**Input data**
[Start of section]

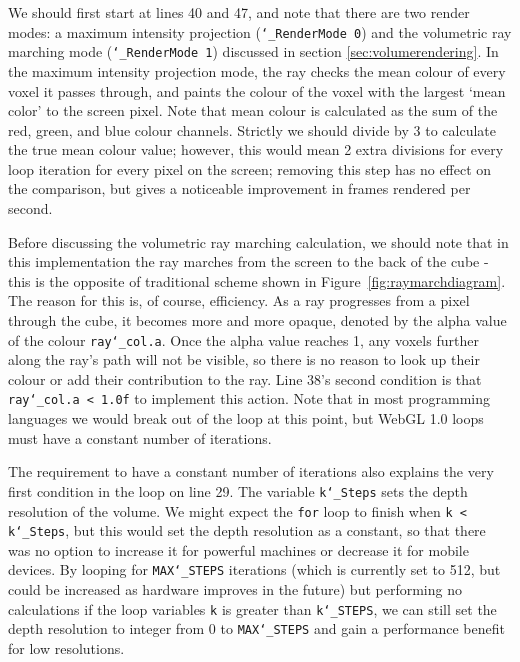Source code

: We should first start at lines 40 and 47, and note that there are two render modes: a maximum intensity projection (\texttt{\char`_RenderMode 0}) and the volumetric ray marching mode (\texttt{\char`_RenderMode 1}) discussed in section \ref{sec:volumerendering}.
In the maximum intensity projection mode, the ray checks the mean colour of every voxel it passes through, and paints the colour of the voxel with the largest `mean color' to the screen pixel.
Note that mean colour is calculated as the sum of the red, green, and blue colour channels.
Strictly we should divide by $3$ to calculate the true mean colour value; however, this would mean 2 extra divisions for every loop iteration for every pixel on the screen; removing this step has no effect on the comparison, but gives a noticeable improvement in frames rendered per second. %

Before discussing the volumetric ray marching calculation, we should note that in this implementation the ray marches from the screen to the back of the cube - this is the opposite of traditional scheme shown in Figure~\ref{fig:raymarchdiagram}.
The reason for this is, of course, efficiency.
As a ray progresses from a pixel through the cube, it becomes more and more opaque, denoted by the alpha value of the colour \texttt{ray\char`_col.a}.
Once the alpha value reaches 1, any voxels further along the ray's path will not be visible, so there is no reason to look up their colour or add their contribution to the ray.
Line 38's second condition is that \texttt{ray\char`_col.a < 1.0f} to implement this action.
Note that in most programming languages we would break out of the loop at this point, but WebGL 1.0 loops must have a constant number of iterations.

The requirement to have a constant number of iterations also explains the very first condition in the loop on line 29.
The variable \texttt{k\char`_Steps} sets the depth resolution of the volume.
We might expect the \texttt{for} loop to finish when \texttt{k < k\char`_Steps}, but this would set the depth resolution as a constant, so that there was no option to increase it for powerful machines or decrease it for mobile devices.
By looping for \texttt{MAX\char`_STEPS} iterations (which is currently set to 512, but could be increased as hardware improves in the future) but performing no calculations if the loop variables \texttt{k} is greater than \texttt{k\char`_STEPS}, we can still set the depth resolution to integer from 0 to \texttt{MAX\char`_STEPS} and gain a performance benefit for low resolutions.

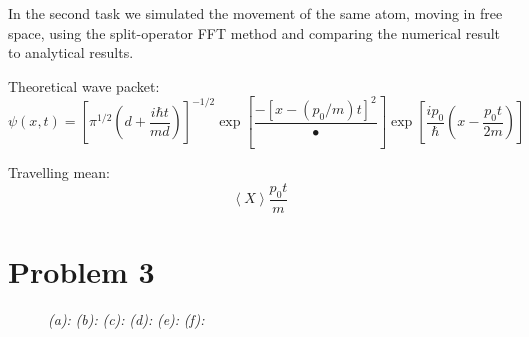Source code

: In the second task we simulated the movement of the same atom, moving in free space, using the split-operator FFT method and comparing the numerical result to analytical results.

Theoretical wave packet:
\begin{equation}
\psi(x,t) = \left[
\pi^{1/2}\left(
d+\frac{i\hbar t}{md}
\right)
\right]^{-1/2}
\exp\left[
\frac{-\left[x-\left(p_0/m\right)t\right]^2}{•}
\right]
\exp\left[
\frac{ip_0}{\hbar}\left(x-\frac{p_0t}{2m}\right)
\right]
\end{equation}

Travelling mean:
\begin{equation}
\left<X\right>\frac{p_0t}{m}
\end{equation}



\section*{Problem 3}

\begin{figure}

\centering
\begin{subfigure}[t]{0.47\textwidth}
	\caption{}
	\label{fig:3_a}
\end{subfigure}
\begin{subfigure}[t]{0.47\textwidth}
	\caption{}
	\label{fig:3_b}
\end{subfigure}

\begin{subfigure}[t]{0.47\textwidth}
	\caption{}
	\label{fig:3_c}
\end{subfigure}
\begin{subfigure}[t]{0.47\textwidth}
	\caption{}
	\label{fig:3_d}
\end{subfigure}

\begin{subfigure}[t]{0.47\textwidth}
	\caption{}
	\label{fig:3_e}
\end{subfigure}
\begin{subfigure}[t]{0.47\textwidth}
	\caption{}
	\label{fig:3_f}
\end{subfigure}

\caption{
	\textit{(a):} 
	\textit{(b):} 
	\textit{(c):} 
	\textit{(d):} 
	\textit{(e):} 
	\textit{(f):} 
}
\label{fig:3}
\end{figure}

[End of section]

**Directions**
Output each line of the listing above that has "left".

**Result**
\psi(x,t) = \left[
\pi^{1/2}\left(
\exp\left[
\frac{-\left[x-\left(p_0/m\right)t\right]^2}{•}
\exp\left[
\frac{ip_0}{\hbar}\left(x-\frac{p_0t}{2m}\right)
\left<X\right>\frac{p_0t}{m}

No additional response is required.